I was recently in the grocery and saw a mayonnaise jar label that proclaimed that it was “Always an excellent source of omega-3s.”
Don’t be fooled! Here’s the truth behind the “mayonnaise omega-3” marketing.
As a reminder, we require omega-6 and omega-3 polyunsaturated fatty acids (PUFAs) for brain and eye health and proper immune system functioning.
However, omega-6 and omega-3 compete in the body to be absorbed and used in our cells. Due to this competition, the ratio of omega-6 to omega-3 in the diet becomes very important. If you have too much omega-6, your body won’t be able to utilize the omega-3. Historically, human diets had an approximately one to one ratio of omega-6 to omega-3, but in a typical, modern Western diet this ratio is ten to one.
A healthy diet has a one to one ratio of omega-6 to omega-3, which allows the body to absorb and use a sufficient amount of omega-3. To improve health, we need to limit our intake of high omega-6 foods and increase our intake of foods high in omega-3 to improve our ratio.
What This Has to Do with Mayo
Mayonnaise is made with egg and oil. Most of the time, this oil is soybean oil, which does have some omega-3. But remember, the important issue is not whether it contains omega-3, but whether it contains omega-6 and what the ratio between omega-6 and omega-3 is in the mayo.
The bad news for mayo is that soybean oil has lots of omega-6, and has an omega-6 to omega-3 ratio of over 7 to 1. So while officially there is omega-3 in soybean oil, our bodies cannot actually use much of it. For every molecule of omega-3 there are seven molecules of omega-6 that are competing for absorption and utilization in our bodies. The reality is that soybean oil and mayo are not good sources for omega-3s.

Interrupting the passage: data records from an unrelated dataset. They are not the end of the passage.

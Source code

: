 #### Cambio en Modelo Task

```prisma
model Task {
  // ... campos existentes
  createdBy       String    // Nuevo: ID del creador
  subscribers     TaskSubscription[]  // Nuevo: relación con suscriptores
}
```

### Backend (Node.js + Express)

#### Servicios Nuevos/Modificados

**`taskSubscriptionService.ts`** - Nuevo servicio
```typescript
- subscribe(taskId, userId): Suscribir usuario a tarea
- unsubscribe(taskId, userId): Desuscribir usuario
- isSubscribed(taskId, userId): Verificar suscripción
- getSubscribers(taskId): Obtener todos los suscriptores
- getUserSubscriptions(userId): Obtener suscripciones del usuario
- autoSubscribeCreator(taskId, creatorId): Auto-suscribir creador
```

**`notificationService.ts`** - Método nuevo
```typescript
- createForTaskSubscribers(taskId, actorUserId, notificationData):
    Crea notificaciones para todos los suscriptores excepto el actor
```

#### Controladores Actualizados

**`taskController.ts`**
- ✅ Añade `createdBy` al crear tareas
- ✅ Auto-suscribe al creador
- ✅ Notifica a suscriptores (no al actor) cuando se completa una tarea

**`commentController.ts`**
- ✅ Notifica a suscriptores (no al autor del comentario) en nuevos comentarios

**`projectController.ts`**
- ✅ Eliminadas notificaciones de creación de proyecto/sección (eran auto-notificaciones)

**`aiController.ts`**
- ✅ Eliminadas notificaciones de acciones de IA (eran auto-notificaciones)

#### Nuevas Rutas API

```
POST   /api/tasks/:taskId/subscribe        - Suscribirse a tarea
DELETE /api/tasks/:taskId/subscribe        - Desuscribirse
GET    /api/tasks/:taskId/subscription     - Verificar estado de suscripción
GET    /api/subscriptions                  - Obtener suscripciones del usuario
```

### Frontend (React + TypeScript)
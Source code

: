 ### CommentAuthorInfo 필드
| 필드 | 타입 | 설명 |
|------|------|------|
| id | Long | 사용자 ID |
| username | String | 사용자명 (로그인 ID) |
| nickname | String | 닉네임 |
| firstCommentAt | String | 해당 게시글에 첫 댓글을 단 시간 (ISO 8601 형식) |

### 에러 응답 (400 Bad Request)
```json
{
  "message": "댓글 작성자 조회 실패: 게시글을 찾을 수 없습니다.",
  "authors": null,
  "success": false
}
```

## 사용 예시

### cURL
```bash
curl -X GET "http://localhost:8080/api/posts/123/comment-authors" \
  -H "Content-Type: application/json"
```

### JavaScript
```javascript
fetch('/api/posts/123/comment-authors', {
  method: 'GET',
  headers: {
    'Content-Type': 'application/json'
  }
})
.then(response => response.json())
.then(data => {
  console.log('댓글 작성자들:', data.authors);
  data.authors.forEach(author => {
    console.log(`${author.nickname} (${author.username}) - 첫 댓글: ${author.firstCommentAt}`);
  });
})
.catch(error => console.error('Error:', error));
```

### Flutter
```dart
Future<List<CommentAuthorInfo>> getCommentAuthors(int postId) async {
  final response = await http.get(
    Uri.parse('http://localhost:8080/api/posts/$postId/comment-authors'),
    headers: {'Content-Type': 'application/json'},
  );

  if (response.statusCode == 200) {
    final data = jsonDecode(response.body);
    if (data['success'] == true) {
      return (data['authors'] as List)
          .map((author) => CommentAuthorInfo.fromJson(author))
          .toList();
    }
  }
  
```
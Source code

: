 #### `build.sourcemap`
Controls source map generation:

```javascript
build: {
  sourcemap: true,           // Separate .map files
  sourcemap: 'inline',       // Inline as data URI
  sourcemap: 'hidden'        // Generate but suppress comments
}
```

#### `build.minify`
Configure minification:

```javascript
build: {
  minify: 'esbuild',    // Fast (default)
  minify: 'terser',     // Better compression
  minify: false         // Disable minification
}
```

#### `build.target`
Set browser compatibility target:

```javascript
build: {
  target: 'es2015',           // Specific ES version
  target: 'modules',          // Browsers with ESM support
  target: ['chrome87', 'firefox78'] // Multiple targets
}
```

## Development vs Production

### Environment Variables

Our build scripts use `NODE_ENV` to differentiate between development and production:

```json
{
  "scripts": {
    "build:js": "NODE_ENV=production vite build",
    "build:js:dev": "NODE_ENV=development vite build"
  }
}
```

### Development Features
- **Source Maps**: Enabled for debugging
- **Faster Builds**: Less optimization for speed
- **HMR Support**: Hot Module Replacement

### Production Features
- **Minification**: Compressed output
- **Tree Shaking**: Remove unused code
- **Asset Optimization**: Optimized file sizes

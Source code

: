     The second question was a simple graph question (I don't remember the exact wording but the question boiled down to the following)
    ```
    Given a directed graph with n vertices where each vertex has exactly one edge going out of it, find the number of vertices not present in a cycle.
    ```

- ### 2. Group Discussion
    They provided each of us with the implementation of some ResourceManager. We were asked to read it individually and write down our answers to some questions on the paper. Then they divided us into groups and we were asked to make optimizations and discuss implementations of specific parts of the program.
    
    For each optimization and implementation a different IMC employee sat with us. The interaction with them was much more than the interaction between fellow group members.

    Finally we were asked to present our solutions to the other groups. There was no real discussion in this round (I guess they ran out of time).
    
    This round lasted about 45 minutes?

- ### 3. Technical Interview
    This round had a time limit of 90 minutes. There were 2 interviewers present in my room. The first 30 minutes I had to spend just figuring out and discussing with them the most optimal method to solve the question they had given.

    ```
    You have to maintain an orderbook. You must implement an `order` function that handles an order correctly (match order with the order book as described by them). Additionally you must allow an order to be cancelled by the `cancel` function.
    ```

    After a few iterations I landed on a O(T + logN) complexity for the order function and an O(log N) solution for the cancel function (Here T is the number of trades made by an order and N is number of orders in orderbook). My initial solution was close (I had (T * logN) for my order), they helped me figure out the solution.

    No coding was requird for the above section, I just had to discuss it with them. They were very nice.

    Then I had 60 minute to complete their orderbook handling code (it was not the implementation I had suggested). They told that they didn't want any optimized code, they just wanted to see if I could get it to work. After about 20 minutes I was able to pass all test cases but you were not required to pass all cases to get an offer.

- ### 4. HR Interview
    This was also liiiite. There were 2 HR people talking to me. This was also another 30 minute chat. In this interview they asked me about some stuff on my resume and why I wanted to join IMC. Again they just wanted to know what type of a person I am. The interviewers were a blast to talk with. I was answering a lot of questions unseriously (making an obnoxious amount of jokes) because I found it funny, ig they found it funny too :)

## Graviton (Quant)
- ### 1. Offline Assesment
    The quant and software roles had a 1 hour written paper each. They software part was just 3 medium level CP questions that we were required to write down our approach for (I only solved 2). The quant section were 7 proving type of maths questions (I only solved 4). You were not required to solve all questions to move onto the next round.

Many nutritional experts actually blame soybean oil for the very high ratio of omega-6 to omega-3 in the western diet. Vegetable oils like corn, soybean, safflower, sunflower, and cottonseed oil have very high levels of omega-6. These oils are pervasive in our modern diet, and they are not good sources of omega-3 due to their very unfavorable PUFA ratio.
Don’t be fooled by advertising — look at the label. If corn oil or soybean oil is one of the main ingredients, you should avoid it. Instead of cooking with corn oil or soybean oil, choose olive oil or canola oil, which contain some omega-3s, and more importantly, have lower levels of omega-6. Olive oil and canola oil are considered monounsaturated oils that contain omega-7 and omega-9 fatty acids that do not compete with omega-3.
What You Can Do
- Look at labels and decrease your intake of soybean oil and corn oil.
- Avoid fried foods. They are often cooked in soybean or corn oil and contain trans-fats that are created from these oils at high heat.
- Avoid foods with hydrogenated or partially hydrogenated oils, because these oils are trans-fats.
- Cook with olive oil and canola oil. Extra-virgin olive oil is less processed and also contains many healthy antioxidants.
- Avoid high heat when cooking because it can create trans-fats in your cooking oil.
- Eat cold water fish regularly to increase the amount of omega-3 in your diet.
- Take a fish oil or marine algae supplement with 500 to 1000 mg of DHA and EPA.